More lightning. And tons of rain, but no hail so far. When it hailed the other day, I was taking a shower, and have a glass skylight right over the tub. Freaking loud and actually scared me for a second before I figured out it was hail on the glass.
G (my neighbor's 4 year old) called Loki Loki-bean yesterday and informed me she always called him that. And I find myself doing the same now.
You know, unless you have the kanji you can't really be sure that a similar syllable means the same thing. . .
As I understand it, when karate came to Japan from Okinawa it was called "China hand," even though the Okinawan form may have risen independently from Chinese martial arts. I rather suspect it was called that because the Japanese didn't think much of Okinawa. The kanji used for China was sometimes pronounced kara, and someone proposed using the kanji for empty, also pronounced kara, instead. It's unclear who came up with the idea, but the spelling was popularized by Gichin Funakoshi, sometimes called the father of Japanese karate.

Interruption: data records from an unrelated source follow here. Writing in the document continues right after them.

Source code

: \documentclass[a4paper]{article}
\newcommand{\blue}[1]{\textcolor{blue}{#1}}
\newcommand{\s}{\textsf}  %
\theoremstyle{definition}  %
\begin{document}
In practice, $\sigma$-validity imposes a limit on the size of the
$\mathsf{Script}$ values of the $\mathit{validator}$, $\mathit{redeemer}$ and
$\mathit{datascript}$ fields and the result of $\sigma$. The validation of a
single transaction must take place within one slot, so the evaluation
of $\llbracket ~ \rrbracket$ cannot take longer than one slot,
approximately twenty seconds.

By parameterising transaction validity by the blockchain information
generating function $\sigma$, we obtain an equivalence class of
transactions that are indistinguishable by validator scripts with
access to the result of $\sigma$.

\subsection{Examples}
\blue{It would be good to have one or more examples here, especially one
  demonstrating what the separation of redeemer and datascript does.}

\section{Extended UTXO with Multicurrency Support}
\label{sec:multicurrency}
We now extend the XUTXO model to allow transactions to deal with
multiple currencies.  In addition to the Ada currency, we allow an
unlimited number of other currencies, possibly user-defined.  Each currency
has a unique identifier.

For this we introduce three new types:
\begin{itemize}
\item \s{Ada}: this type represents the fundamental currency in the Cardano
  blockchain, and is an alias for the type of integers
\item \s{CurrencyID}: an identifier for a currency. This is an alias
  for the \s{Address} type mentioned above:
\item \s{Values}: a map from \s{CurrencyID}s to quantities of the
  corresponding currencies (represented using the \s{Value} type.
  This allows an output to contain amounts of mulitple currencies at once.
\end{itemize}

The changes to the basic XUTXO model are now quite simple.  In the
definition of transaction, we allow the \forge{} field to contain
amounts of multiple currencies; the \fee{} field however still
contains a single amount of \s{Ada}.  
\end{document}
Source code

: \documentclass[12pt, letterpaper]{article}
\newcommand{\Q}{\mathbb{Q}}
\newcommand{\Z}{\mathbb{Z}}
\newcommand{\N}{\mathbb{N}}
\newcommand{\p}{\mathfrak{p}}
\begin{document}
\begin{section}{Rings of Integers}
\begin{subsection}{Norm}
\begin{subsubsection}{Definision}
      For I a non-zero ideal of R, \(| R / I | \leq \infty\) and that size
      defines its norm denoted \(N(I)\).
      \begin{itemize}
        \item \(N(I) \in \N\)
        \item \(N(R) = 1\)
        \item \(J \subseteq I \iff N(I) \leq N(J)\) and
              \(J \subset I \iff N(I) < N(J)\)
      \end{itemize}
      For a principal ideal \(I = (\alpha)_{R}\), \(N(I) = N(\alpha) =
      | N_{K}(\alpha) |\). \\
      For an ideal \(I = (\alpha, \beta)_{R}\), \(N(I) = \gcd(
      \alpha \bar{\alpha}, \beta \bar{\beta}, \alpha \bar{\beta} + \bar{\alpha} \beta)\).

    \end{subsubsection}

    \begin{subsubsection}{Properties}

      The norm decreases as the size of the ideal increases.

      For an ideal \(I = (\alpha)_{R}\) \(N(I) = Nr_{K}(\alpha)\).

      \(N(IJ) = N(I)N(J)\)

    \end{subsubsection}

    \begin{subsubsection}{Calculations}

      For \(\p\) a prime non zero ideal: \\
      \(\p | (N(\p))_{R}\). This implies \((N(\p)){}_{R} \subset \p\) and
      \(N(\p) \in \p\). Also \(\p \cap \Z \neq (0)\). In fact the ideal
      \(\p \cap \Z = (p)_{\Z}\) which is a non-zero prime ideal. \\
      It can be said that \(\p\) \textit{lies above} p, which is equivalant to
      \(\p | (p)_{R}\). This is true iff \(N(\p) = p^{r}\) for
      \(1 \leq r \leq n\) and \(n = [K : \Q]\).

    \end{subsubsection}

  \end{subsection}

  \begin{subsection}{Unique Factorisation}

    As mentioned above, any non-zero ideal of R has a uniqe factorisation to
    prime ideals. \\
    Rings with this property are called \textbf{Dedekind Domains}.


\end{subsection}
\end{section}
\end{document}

It is raining buckets here again. Oy. This is not what I signed up for.
Lightening and rain here too. That must be a hella big storm.
My god, this shit makes me crazy.
Jesus christ, it was like pulling teeth to get that article to load (your link didn't do it for me), and then to read the actual comment....this is why I've given up the whole Gawker family.
Not to mention the actual content of the essay or the comments.
Here's a pronunciation question inspired by ANTM: jaguar, jag-wahr or jag-u-ar?
I have no problem with the pronunciation. It's the spelling that's an issue. Blame them for that?
Blame a Frenchman: [link]
I disagree with the legislature and agree with Mark Twain -- the people should be called ar-kan-SOY-yers, not ar-KAN-sans.
How I learnt to get pegged and like it. Jezebel. NSFW language. Creepily SFW picture. Incredibly heteronormative assertions justified by "I was being funny!"
My god, this shit makes me crazy.
Oh my god, that guy is a douche. Seriously? Taking it up the Khyber Pass after asking your girlfriend to do it (rather, talking her in to doing it)? Does NOT remotely qualify you to "understand women." It means you are qualified to understand people who take it up the ass. That is all.
You're still a heteronormative douche with a boatload of assumptions. And you aren't funny.
Blame a Frenchman: [link]
Damn it, I really wanted that to be an actual Web site named "Blame a Frenchman."
I wonder if that URL is available...
Here's a pronunciation question inspired by ANTM: jaguar, jag-wahr or jag-u-ar?
I just got to that! I would say jag-wahr, except if I'm talking about a car and mocking the ads.